(Dataset items)
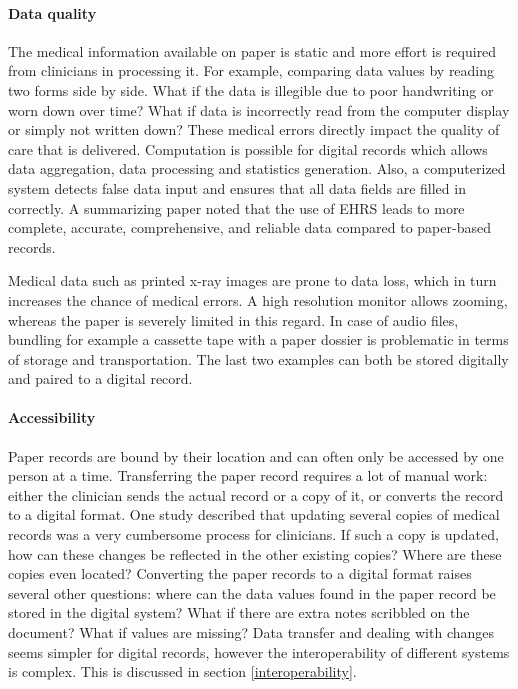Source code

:     \paragraph{Data quality} The medical information available on paper is static and more effort is required from clinicians in processing it. For example, comparing data values by reading two forms side by side. What if the data is illegible due to poor handwriting or worn down over time? What if data is incorrectly read from the computer display or simply not written down? These medical errors directly impact the quality of care that is delivered\cite{Elnahal2011}\cite{Hillestad2005}. Computation is possible for digital records which allows data aggregation, data processing and statistics generation. Also, a computerized system detects false data input and ensures that all data fields are filled in correctly. A summarizing paper noted that the use of EHRS leads to more complete, accurate, comprehensive, and reliable data compared to paper-based records\cite{Hayrinen2008}.

    Medical data such as printed x-ray images are prone to data loss, which in turn increases the chance of medical errors. A high resolution monitor allows zooming, whereas the paper is severely limited in this regard. In case of audio files, bundling for example a cassette tape with a paper dossier is problematic in terms of storage and transportation. The last two examples can both be stored digitally and paired to a digital record.

    \paragraph{Accessibility} Paper records are bound by their location and can often only be accessed by one person at a time. Transferring the paper record requires a lot of manual work: either the clinician sends the actual record or a copy of it, or converts the record to a digital format. One study described that updating several copies of medical records was a very cumbersome process for clinicians\cite{Tange1999}. If such a copy is updated, how can these changes be reflected in the other existing copies? Where are these copies even located? Converting the paper records to a digital format raises several other questions: where can the data values found in the paper record be stored in the digital system? What if there are extra notes scribbled on the document? What if values are missing? Data transfer and dealing with changes seems simpler for digital records, however the interoperability of different systems is complex. This is discussed in section \ref{interoperability}. %

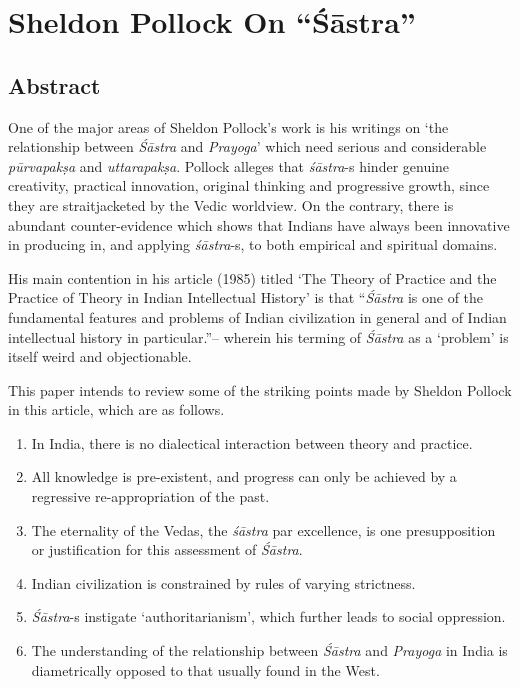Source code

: \chapter{Sheldon Pollock On ``Śāstra''}\label{chapter9}
\vskip -10pt

\vskip -10pt

\section*{Abstract}

One of the major areas of Sheldon Pollock's work is his writings on `the relationship between {\it Śāstra} and {\it Prayoga}' which need serious and considerable {\it pūrvapakṣa} and {\it uttarapakṣa}. Pollock alleges that {\it śāstra}-s hinder genuine creativity, practical innovation, original thinking and progressive growth, since they are straitjacketed by the Vedic worldview. On the contrary, there is abundant counter-evidence which shows that Indians have always been innovative in producing in, and applying {\it śāstra}-s, to both empirical and spiritual domains. 


His main contention in his article (1985) titled `The Theory of Practice and the Practice of Theory in Indian Intellectual History' is that ``{\it Śāstra} is one of the fundamental features and problems of Indian civilization in general and of Indian intellectual history in particular.''-- wherein his terming of {\it Śāstra} as a `problem' is itself weird and objectionable.  

This paper intends to review some of the striking points made by Sheldon Pollock in this article, which are as follows.
\begin{enumerate}
\item In India, there is no dialectical interaction between theory and practice.

\item All knowledge is pre-existent, and progress can only be achieved by a regressive re-appropriation of the past.

\item The eternality of the Vedas, the {\it śāstra} par excellence, is one presupposition or justification for this assessment of {\it Śāstra}.

\item Indian civilization is constrained by rules of varying strictness.

\item {\it Śāstra}-s instigate `authoritarianism', which further leads to social oppression.

\item The understanding of the relationship between {\it Śāstra} and {\it Prayoga} in India is  diametrically opposed to that usually found in the West. 
\end{enumerate}

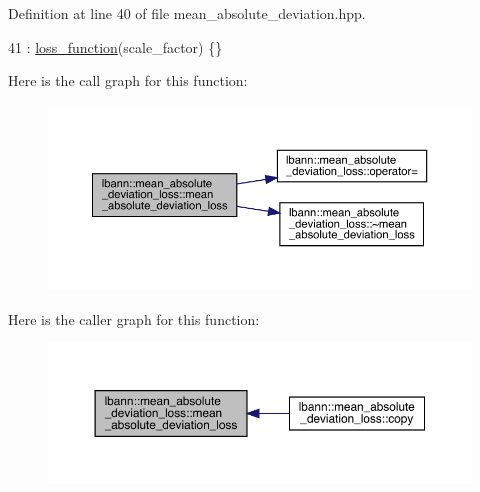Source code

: Definition at line 40 of file mean\+\_\+absolute\+\_\+deviation.\+hpp.


\begin{DoxyCode}
41     : \hyperlink{classlbann_1_1loss__function_a0c5745e661c59e3e5496888d233c07cf}{loss\_function}(scale\_factor) \{\}
\end{DoxyCode}
Here is the call graph for this function\+:\nopagebreak
\begin{figure}[H]
\begin{center}
\leavevmode
\includegraphics[width=350pt]{classlbann_1_1mean__absolute__deviation__loss_ab729227237af711003b6cf4a9d9c9cf1_cgraph}
\end{center}
\end{figure}
Here is the caller graph for this function\+:\nopagebreak
\begin{figure}[H]
\begin{center}
\leavevmode
\includegraphics[width=350pt]{classlbann_1_1mean__absolute__deviation__loss_ab729227237af711003b6cf4a9d9c9cf1_icgraph}
\end{center}
\end{figure}
\mbox{\label{classlbann_1_1mean__absolute__deviation__loss_a590feaeb1fc096167655ff2fd0b9e9ae}} 
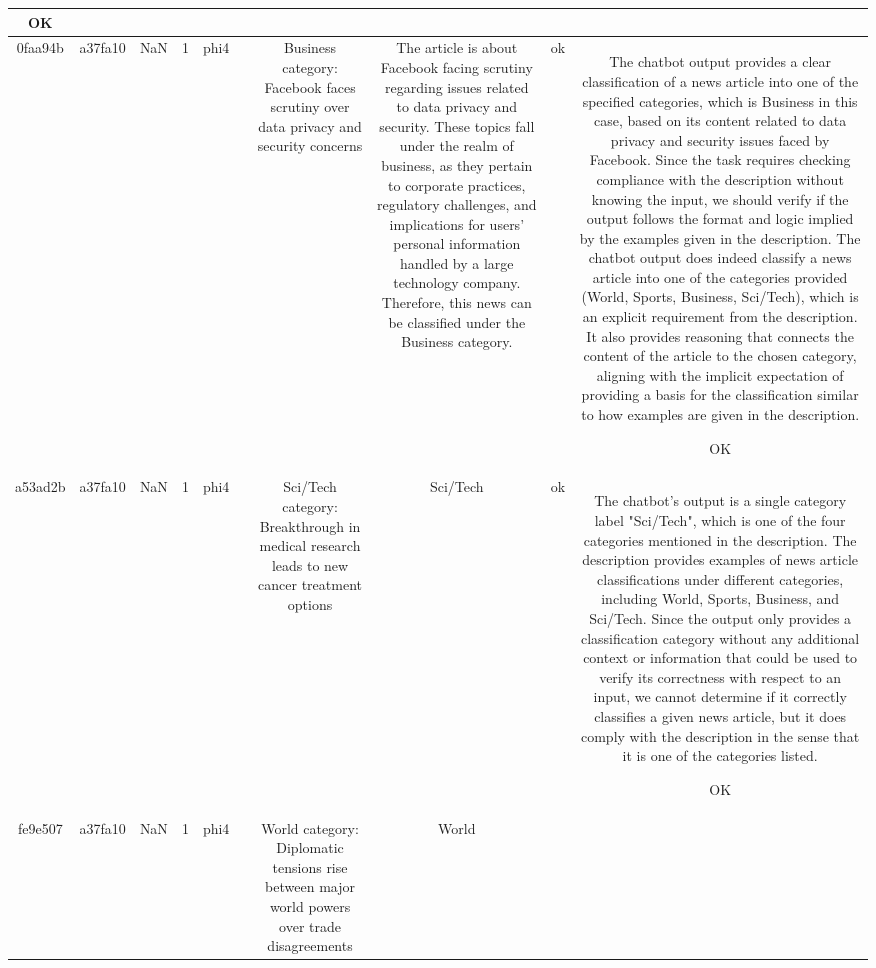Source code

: \begin{table}[h!]
\begin{tabular}{|c|c|c|c|c|c|c|c|c|c|}
OK\\
\hline
0faa94b & a37fa10 & NaN & 1 & phi4 &  & Business category: Facebook faces scrutiny over data privacy and security concerns & The article is about Facebook facing scrutiny regarding issues related to data privacy and security. These topics fall under the realm of business, as they pertain to corporate practices, regulatory challenges, and implications for users' personal information handled by a large technology company. Therefore, this news can be classified under the Business category. & ok & The chatbot output provides a clear classification of a news article into one of the specified categories, which is Business in this case, based on its content related to data privacy and security issues faced by Facebook. Since the task requires checking compliance with the description without knowing the input, we should verify if the output follows the format and logic implied by the examples given in the description. The chatbot output does indeed classify a news article into one of the categories provided (World, Sports, Business, Sci/Tech), which is an explicit requirement from the description. It also provides reasoning that connects the content of the article to the chosen category, aligning with the implicit expectation of providing a basis for the classification similar to how examples are given in the description.

OK\\
\hline
a53ad2b & a37fa10 & NaN & 1 & phi4 &  & Sci/Tech category: Breakthrough in medical research leads to new cancer treatment options & Sci/Tech & ok & The chatbot's output is a single category label "Sci/Tech", which is one of the four categories mentioned in the description. The description provides examples of news article classifications under different categories, including World, Sports, Business, and Sci/Tech. Since the output only provides a classification category without any additional context or information that could be used to verify its correctness with respect to an input, we cannot determine if it correctly classifies a given news article, but it does comply with the description in the sense that it is one of the categories listed.

OK\\
\hline
fe9e507 & a37fa10 & NaN & 1 & phi4 &  & World category: Diplomatic tensions rise between major world powers over trade disagreements & World


\end{tabular}
\end{table}
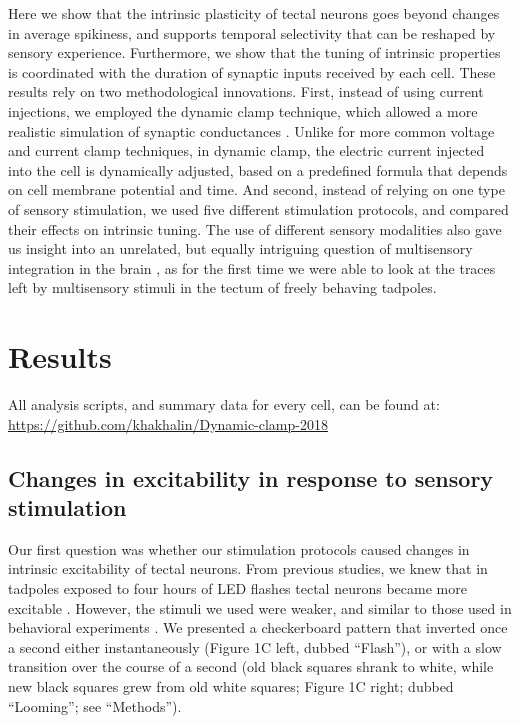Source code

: \documentclass{article}
\begin{document}
Here we show that the intrinsic plasticity of tectal neurons goes beyond changes in average spikiness, and supports temporal selectivity that can be reshaped by sensory experience. Furthermore, we show that the tuning of intrinsic properties is coordinated with the duration of synaptic inputs received by each cell. These results rely on two methodological innovations. First, instead of using current injections, we employed the dynamic clamp technique, which allowed a more realistic simulation of synaptic conductances \citep{prinz2004}. Unlike for more common voltage and current clamp techniques, in dynamic clamp, the electric current injected into the cell is dynamically adjusted, based on a predefined formula that depends on cell membrane potential and time. And second, instead of relying on one type of sensory stimulation, we used five different stimulation protocols, and compared their effects on intrinsic tuning. The use of different sensory modalities also gave us insight into an unrelated, but equally intriguing question of multisensory integration in the brain \citep{deeg2009,felch2016,truszkowski2017}, as for the first time we were able to look at the traces left by multisensory stimuli in the tectum of freely behaving tadpoles.



\section*{Results}

All analysis scripts, and summary data for every cell, can be found at:  \url{https://github.com/khakhalin/Dynamic-clamp-2018}

\subsection*{Changes in excitability in response to sensory stimulation}

Our first question was whether our stimulation protocols caused changes in intrinsic excitability of tectal neurons. From previous studies, we knew that in tadpoles exposed to four hours of LED flashes tectal neurons became more excitable \citep{aizenman2003,ciarleglio2015}. However, the stimuli we used were weaker, and similar to those used in behavioral experiments \citep{khakhalin2014,james2015,truszkowski2017}. We presented a checkerboard pattern that inverted once a second either instantaneously (Figure 1C left, dubbed “Flash”), or with a slow transition over the course of a second (old black squares shrank to white, while new black squares grew from old white squares; Figure 1C right; dubbed “Looming”; see “Methods”).
\end{document}
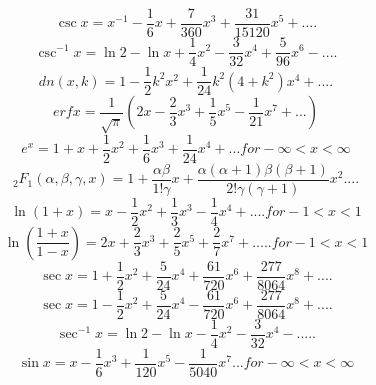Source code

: \begin{equation}
\csc x = x^{-1} - \frac{1}{6} x + \frac{7}{360} x^3 + \frac{31}{15120} x^5 + ....
\end{equation}
\begin{equation}
\csc^{-1} x = \ln 2 - \ln x + \frac{1}{4} x^2 - \frac{3}{32} x^4 + \frac{5}{96} x^6 - ....
\end{equation}
\begin{equation}
dn(x,k) = 1 - \frac{1}{2} k^2 x^2 + \frac{1}{24} k^2 (4+k^2) x^4 + ....
\end{equation}
\begin{equation}
erf x = \frac{1}{\sqrt{\pi}} (2x - \frac{2}{3} x^3 + \frac{1}{5} x^5 - \frac{1}{21}x^7 + ...) 
\end{equation}
\begin{equation}
e^x = 1 + x + \frac{1}{2} x^2 + \frac{1}{6} x^3 + \frac{1}{24} x^4 + ... for - \infty < x < \infty 
\end{equation}
\begin{equation}
_{2}F_{1} (\alpha,\beta,\gamma,x) = 1 + \frac{\alpha\beta}{1!\gamma} x + \frac{\alpha(\alpha + 1)\beta(\beta + 1)}{2!\gamma(\gamma + 1)} x^2 ....
\end{equation}
\begin{equation}
\ln(1 + x) = x - \frac{1}{2} x^2 + \frac{1}{3} x^3 - \frac{1}{4} x^4 + ....for -1 < x < 1 
\end{equation}
\begin{equation}
\ln (\frac{1+x}{1-x}) = 2x + \frac{2}{3} x^3 + \frac{2}{5} x^5 + \frac{2}{7} x^7 + ..... for -1 < x < 1 
\end{equation}
\begin{equation}
\sec x = 1 + \frac{1}{2} x^2 + \frac{5}{24} x^4 + \frac{61}{720} x^6 + \frac{277}{8064} x^8 + ....
\end{equation}
\begin{equation}
\sec x = 1 - \frac{1}{2} x^2 + \frac{5}{24} x^4 - \frac{61}{720} x^6 + \frac{277}{8064} x^8 + ....
\end{equation}
\begin{equation}
\sec^{-1} x = \ln 2 - \ln x - \frac{1}{4} x^2 - \frac{3}{32} x^4 - .....
\end{equation}
\begin{equation}
\sin x = x - \frac{1}{6} x^3 + \frac{1}{120} x^5 - \frac{1}{5040} x^7 ... for - \infty < x < \infty 
\end{equation}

**Problem requirements**
In the records above, locate each line with the word "width". Copy all such lines.

**Response below**
\includegraphics[width=350pt]{classlbann_1_1mean__absolute__deviation__loss_ab729227237af711003b6cf4a9d9c9cf1_cgraph}
\includegraphics[width=350pt]{classlbann_1_1mean__absolute__deviation__loss_ab729227237af711003b6cf4a9d9c9cf1_icgraph}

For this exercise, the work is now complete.